* Extracted entries
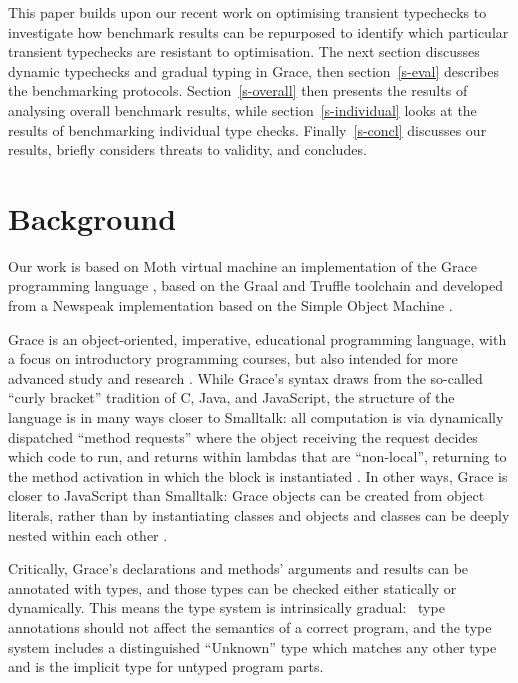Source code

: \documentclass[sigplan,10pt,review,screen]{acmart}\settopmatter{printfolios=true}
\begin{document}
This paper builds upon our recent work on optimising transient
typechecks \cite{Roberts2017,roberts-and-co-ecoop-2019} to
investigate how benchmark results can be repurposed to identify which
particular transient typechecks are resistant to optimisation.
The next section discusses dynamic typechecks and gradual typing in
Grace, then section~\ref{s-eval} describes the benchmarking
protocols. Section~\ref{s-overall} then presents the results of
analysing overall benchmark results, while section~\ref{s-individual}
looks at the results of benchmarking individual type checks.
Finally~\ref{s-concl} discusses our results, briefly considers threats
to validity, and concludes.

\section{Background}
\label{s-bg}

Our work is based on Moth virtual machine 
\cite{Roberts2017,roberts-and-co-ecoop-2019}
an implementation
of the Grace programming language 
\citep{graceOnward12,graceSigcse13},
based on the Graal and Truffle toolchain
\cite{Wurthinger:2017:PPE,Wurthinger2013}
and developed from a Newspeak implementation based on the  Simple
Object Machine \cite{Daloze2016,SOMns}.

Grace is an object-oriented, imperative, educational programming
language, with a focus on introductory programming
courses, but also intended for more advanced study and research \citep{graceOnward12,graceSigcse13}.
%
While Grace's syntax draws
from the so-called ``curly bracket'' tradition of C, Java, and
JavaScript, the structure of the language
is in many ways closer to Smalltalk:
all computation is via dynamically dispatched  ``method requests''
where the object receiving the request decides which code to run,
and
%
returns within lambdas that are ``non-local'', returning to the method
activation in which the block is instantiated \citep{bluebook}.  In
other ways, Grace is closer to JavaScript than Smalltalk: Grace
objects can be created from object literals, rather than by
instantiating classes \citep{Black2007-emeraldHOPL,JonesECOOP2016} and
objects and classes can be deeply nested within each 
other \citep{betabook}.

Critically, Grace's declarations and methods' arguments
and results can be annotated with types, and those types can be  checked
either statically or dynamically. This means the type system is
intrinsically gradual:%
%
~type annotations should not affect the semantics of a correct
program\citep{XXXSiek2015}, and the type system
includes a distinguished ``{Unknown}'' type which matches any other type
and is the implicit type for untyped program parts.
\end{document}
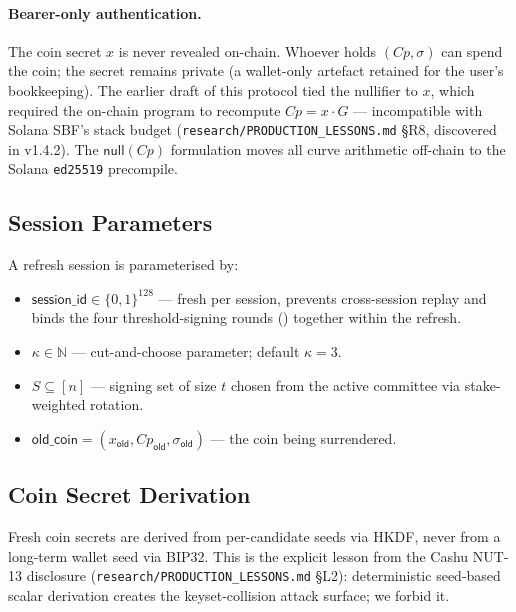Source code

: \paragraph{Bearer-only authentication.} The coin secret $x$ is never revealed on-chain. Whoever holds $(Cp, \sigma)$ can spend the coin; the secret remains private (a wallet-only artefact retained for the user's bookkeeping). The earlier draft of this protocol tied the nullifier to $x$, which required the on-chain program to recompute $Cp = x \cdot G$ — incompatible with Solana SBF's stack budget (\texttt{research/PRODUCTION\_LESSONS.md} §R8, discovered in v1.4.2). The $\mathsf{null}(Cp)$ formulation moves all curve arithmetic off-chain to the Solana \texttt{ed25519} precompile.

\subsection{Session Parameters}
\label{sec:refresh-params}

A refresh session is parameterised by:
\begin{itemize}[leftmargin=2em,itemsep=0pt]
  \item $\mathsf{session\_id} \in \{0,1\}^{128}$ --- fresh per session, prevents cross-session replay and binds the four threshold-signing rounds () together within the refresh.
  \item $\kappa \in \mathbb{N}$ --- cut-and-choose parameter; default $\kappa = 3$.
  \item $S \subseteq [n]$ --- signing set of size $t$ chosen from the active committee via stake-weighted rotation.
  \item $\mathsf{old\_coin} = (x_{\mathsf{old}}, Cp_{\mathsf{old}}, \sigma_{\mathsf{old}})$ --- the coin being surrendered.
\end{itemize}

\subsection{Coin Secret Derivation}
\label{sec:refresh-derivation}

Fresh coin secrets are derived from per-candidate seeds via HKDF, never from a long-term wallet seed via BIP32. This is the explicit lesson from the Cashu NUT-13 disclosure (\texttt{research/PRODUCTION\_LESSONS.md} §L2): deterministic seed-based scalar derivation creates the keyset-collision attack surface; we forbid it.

* Your objective
Which lines in the data above contain "label"? Show each one.

* Result
\label{s-bg}
\label{sec:refresh-params}
\label{sec:refresh-derivation}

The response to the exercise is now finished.